The National Academy of Sciences expects to start taking applications this fall for the $500 million assigned to the 30-year research program set up as a result of criminal settlements from the 2010 BP oil spill in the Gulf of Mexico.

The Advocate reported the first set of applications was announced this past week as part of the release of a “vision document” outlining the program’s first five years.

“With this vision, the Gulf Research Program has the opportunity to tackle large, complex issues across geographic and disciplinary boundaries over the long term, with the potential to have a significant impact on the Gulf region, its ecosystems and its communities,” said academy president Ralph Cicerone.

The program’s goals include improvement of oil production safety as well as to better understand how people, the environment and energy production are connected. Another target is to advance research into the changing ecology of the Gulf Coast region including loss of land on the Louisiana coast.

“This plan seems well thought out.

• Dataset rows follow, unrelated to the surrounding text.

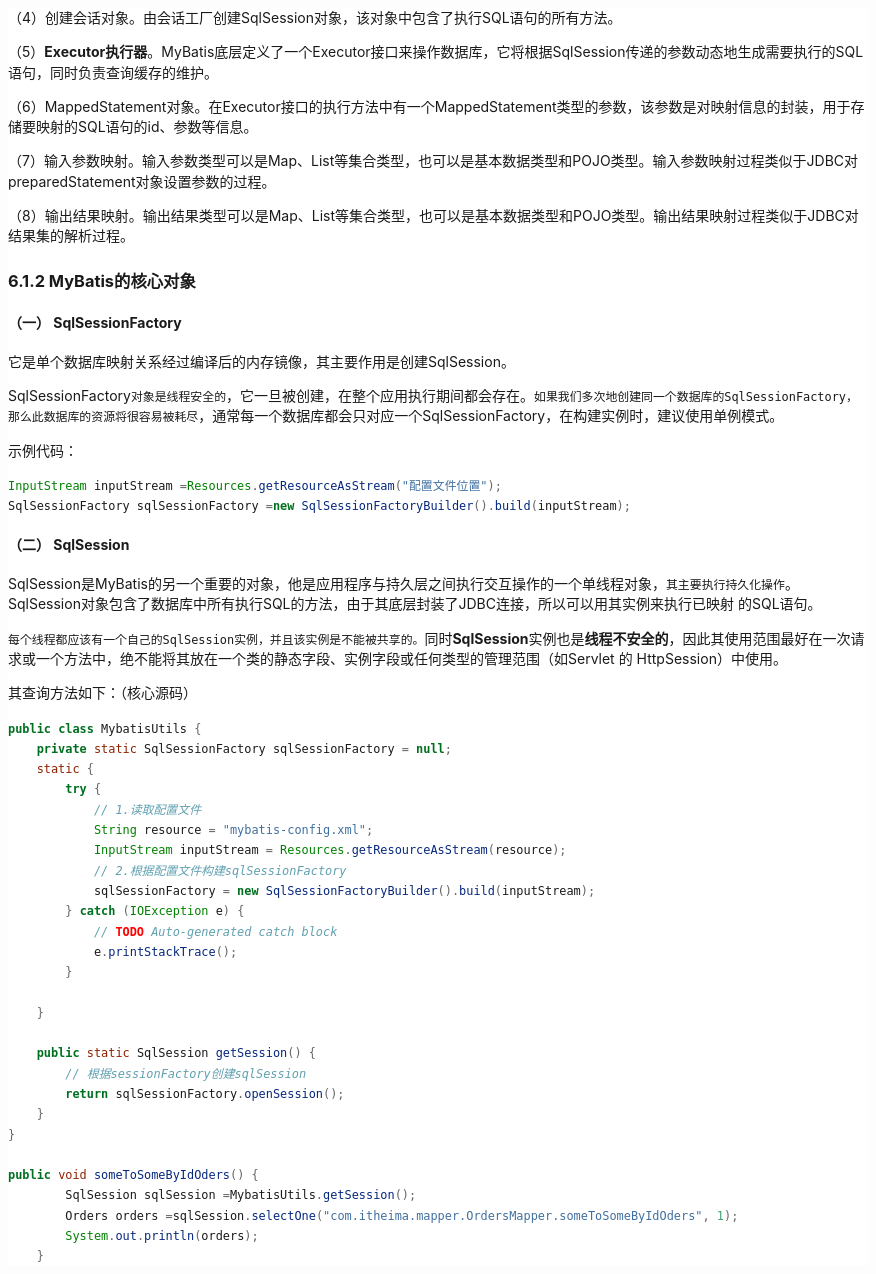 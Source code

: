 （4）创建会话对象。由会话工厂创建SqlSession对象，该对象中包含了执行SQL语句的所有方法。

（5）**Executor执行器**。MyBatis底层定义了一个Executor接口来操作数据库，它将根据SqlSession传递的参数动态地生成需要执行的SQL语句，同时负责查询缓存的维护。

（6）MappedStatement对象。在Executor接口的执行方法中有一个MappedStatement类型的参数，该参数是对映射信息的封装，用于存储要映射的SQL语句的id、参数等信息。

（7）输入参数映射。输入参数类型可以是Map、List等集合类型，也可以是基本数据类型和POJO类型。输入参数映射过程类似于JDBC对preparedStatement对象设置参数的过程。

（8）输出结果映射。输出结果类型可以是Map、List等集合类型，也可以是基本数据类型和POJO类型。输出结果映射过程类似于JDBC对结果集的解析过程。

### 6.1.2 MyBatis的核心对象

#### （一） SqlSessionFactory

它是单个数据库映射关系经过编译后的内存镜像，其主要作用是创建SqlSession。

SqlSessionFactory`对象是线程安全的`，它一旦被创建，在整个应用执行期间都会存在。`如果我们多次地创建同一个数据库的SqlSessionFactory，那么此数据库的资源将很容易被耗尽`，通常每一个数据库都会只对应一个SqlSessionFactory，在构建实例时，建议使用单例模式。

示例代码：

```java
InputStream inputStream =Resources.getResourceAsStream("配置文件位置");
SqlSessionFactory sqlSessionFactory =new SqlSessionFactoryBuilder().build(inputStream);
```

#### （二） SqlSession

SqlSession是MyBatis的另一个重要的对象，他是应用程序与持久层之间执行交互操作的一个单线程对象，`其主要执行持久化操作`。SqlSession对象包含了数据库中所有执行SQL的方法，由于其底层封装了JDBC连接，所以可以用其实例来执行已映射 的SQL语句。

`每个线程都应该有一个自己的SqlSession实例，并且该实例是不能被共享的。`同时**SqlSession**实例也是**线程不安全的**，因此其使用范围最好在一次请求或一个方法中，绝不能将其放在一个类的静态字段、实例字段或任何类型的管理范围（如Servlet 的 HttpSession）中使用。

其查询方法如下：（核心源码）

```java
public class MybatisUtils {
	private static SqlSessionFactory sqlSessionFactory = null;
	static {
		try {
			// 1.读取配置文件
			String resource = "mybatis-config.xml";
			InputStream inputStream = Resources.getResourceAsStream(resource);
			// 2.根据配置文件构建sqlSessionFactory
			sqlSessionFactory = new SqlSessionFactoryBuilder().build(inputStream);
		} catch (IOException e) {
			// TODO Auto-generated catch block
			e.printStackTrace();
		}

	}

	public static SqlSession getSession() {
		// 根据sessionFactory创建sqlSession
		return sqlSessionFactory.openSession();
	}
}

public void someToSomeByIdOders() {
		SqlSession sqlSession =MybatisUtils.getSession();
		Orders orders =sqlSession.selectOne("com.itheima.mapper.OrdersMapper.someToSomeByIdOders", 1);
		System.out.println(orders);
	}
```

It addresses concerns that many of us have expressed about workforce development and education, long-term monitoring and observation, and leadership and policy development,” said Christopher D’Elia, dean of the LSU School of the Coast and Environment.

Cynthia Sarthou, executive director of the Gulf Restoration Network, said the environmental group is happy with the plan’s focus.

“We are pleased that the program will focus on environmental sustainability and enhanced industry safety in its first five years,” she said.

Grant applications will be accepted for research into safety training for offshore workers and into the connections between the coastal ecosystem and energy production with human health. Other applications will be taken for two-year university faculty fellowships and science policy fellowships for graduate and professional school students.

If something goes wrong again like it did at the Deepwater Horizon in 2010, it’s the institutions and workers in the Gulf States that will be the first to be affected and the first to respond, D’Elia said.

“We’re really struggling, as most universities are, to keep the graduate fellowships going,” D’Elia said. “This really will help fill a gap for us.”

Gulf States universities also pushed for better environmental monitoring in the Gulf. According to National Academy of Sciences, the program will be launching the first competition for environmental monitoring grants next year.